The yellow awnings are faded. Some are torn to shreds. They haven't been replaced. The place is run-down and seedy.

I put my face up to the glass door the other day to look inside. It was deserted. There was no sign of life in the building that spawned the infamous Lincoln Savings and Loan debacle.

There was a time, not long ago, when this office building was bustling constantly. Keating had hundreds of loyal employees scurrying to do his bidding. He paid them extremely well.

One day, for the benefit of a television crew, he raised an executive secretary's salary to $100,000 a year.

But he also fired people who displeased him without notice.

During the 1980s, this block-long area on the south side of Camelback was a place where intrigues--both business and military--were being hatched that threatened our way of life.

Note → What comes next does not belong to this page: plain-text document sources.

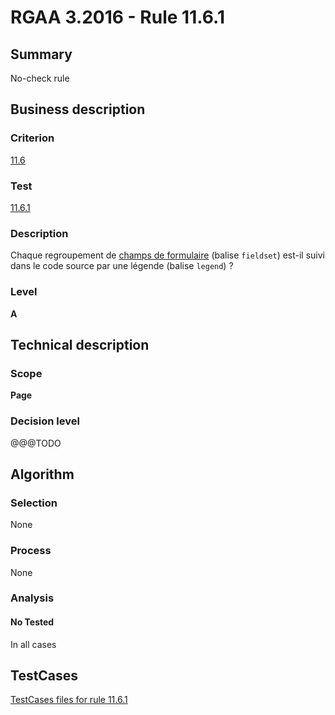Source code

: # RGAA 3.2016 - Rule 11.6.1

## Summary
No-check rule


## Business description

### Criterion
[11.6](http://references.modernisation.gouv.fr/rgaa-accessibilite/criteres.html#crit-11-6)

### Test
[11.6.1](http://references.modernisation.gouv.fr/rgaa-accessibilite/criteres.html#test-11-6-1)

### Description
<div lang="fr">Chaque regroupement de <a href="http://references.modernisation.gouv.fr/rgaa-accessibilite/glossaire.html#champ-de-saisie-de-formulaire">champs de formulaire</a> (balise <code lang="en">fieldset</code>) est-il suivi dans le code source par une l&#xE9;gende (balise <code lang="en">legend</code>)&nbsp;?</div>

### Level
**A**


## Technical description

### Scope
**Page**

### Decision level
@@@TODO


## Algorithm

### Selection
None

### Process
None

### Analysis

#### No Tested
In all cases


##  TestCases

[TestCases files for rule 11.6.1](https://github.com/Asqatasun/Asqatasun/tree/develop/rules/rules-rgaa3.2016/src/test/resources/testcases/rgaa32016/Rgaa32016Rule110601/)


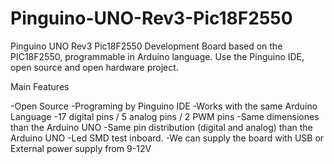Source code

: # Pinguino-UNO-Rev3-Pic18F2550
Pinguino UNO Rev3 Pic18F2550
Development Board based on the PIC18F2550, programmable in Arduino language. Use the Pinguino IDE, open source and open hardware project.

Main Features

-Open Source 
-Programing by Pinguino IDE 
-Works with the same Arduino Language 
-17 digital pins / 5 analog pins / 2 PWM pins 
-Same dimensiones than the Arduino UNO 
-Same pin distribution (digital and analog) than the Arduino UNO 
-Led SMD test inboard. 
-We can supply the board with USB or External power supply from 9-12V

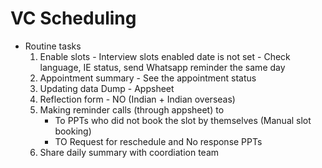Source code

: # VC Scheduling

- Routine tasks
    1. Enable slots - Interview slots enabled date is not set - Check language, IE status, send Whatsapp reminder the same day
    2. Appointment summary - See the appointment status
    3. Updating data Dump - Appsheet
    4. Reflection form - NO (Indian + Indian overseas)
    5. Making reminder calls (through appsheet) to 
        - To PPTs who did not book the slot by themselves (Manual slot booking)
        - TO Request for reschedule and No response PPTs
    6. Share daily summary with coordiation team
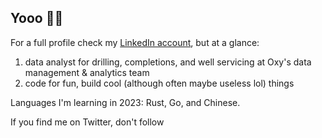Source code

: ## Yooo 👋🏽

For a full profile check my [LinkedIn account](https://www.linkedin.com/in/rahmatashari/), but at a glance:

1. data analyst for drilling, completions, and well servicing at Oxy's data management & analytics team
2. code for fun, build cool (although often maybe useless lol) things

Languages I'm learning in 2023: Rust, Go, and Chinese.

If you find me on Twitter, don't follow
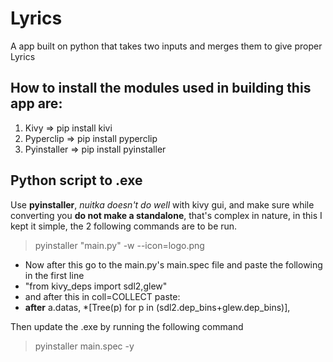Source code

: # Lyrics
A app built on python that takes two inputs and merges them to give proper Lyrics

## How to install the modules used in building this app are:
1. Kivy => pip install kivi
2. Pyperclip => pip install pyperclip
3. Pyinstaller => pip install pyinstaller

## Python script to .exe
Use **pyinstaller**, *nuitka doesn't do well* with kivy gui, and make sure while converting you **do not make a standalone**, that's complex in nature, in this I kept it simple, the 2 following commands are to be run.
> pyinstaller "main.py" -w --icon=logo.png
- Now after this go to the main.py's main.spec file and paste the following in the first line
- "from kivy_deps import sdl2,glew"
- and after this in coll=COLLECT paste: 
- **after** a.datas,
  \*[Tree(p) for p in (sdl2.dep_bins+glew.dep_bins)],

Then update the .exe by running the following command
> pyinstaller main.spec -y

But we never knew about any of this at the time.

In addition to Keating, there were two other powerful men set up in business in this block. One was retired Major General John K. Singlaub, superpatriot and zealous anti-Communist. The other was Walter C. Bush, nephew of then-Vice President George Bush.

We know Bush worked and cooperated with Keating. He ran the building at 2777 East Camelback under the name of American Continental Land Investment Corporation. We know very little else about Bush except that he was a confidant of Keating's and that his office shut its doors at the same time Keating did.

Why were they all set up in such cozy proximity? Are we to believe this came about by accident? Was all this just a coincidence? Just across the street, in Biltmore Plaza, 500,000 people a year shopped in exclusive shops and dined in expensive restaurants without ever realizing that powerful men were attempting to change the course of American history little more than 100 yards away.

Keating was clearly trying to gouge the real estate market and change the savings and loan into his own personal piggy bank.

General Singlaub was raising money for arms and ammunition to help right-wing forces in El Salvador and Nicaragua. He was operating covertly with Lieutenant Colonel Oliver North, helping the Reagan Administration to by-pass the Boland Amendment passed by Congress prohibiting the sale of arms to the contras.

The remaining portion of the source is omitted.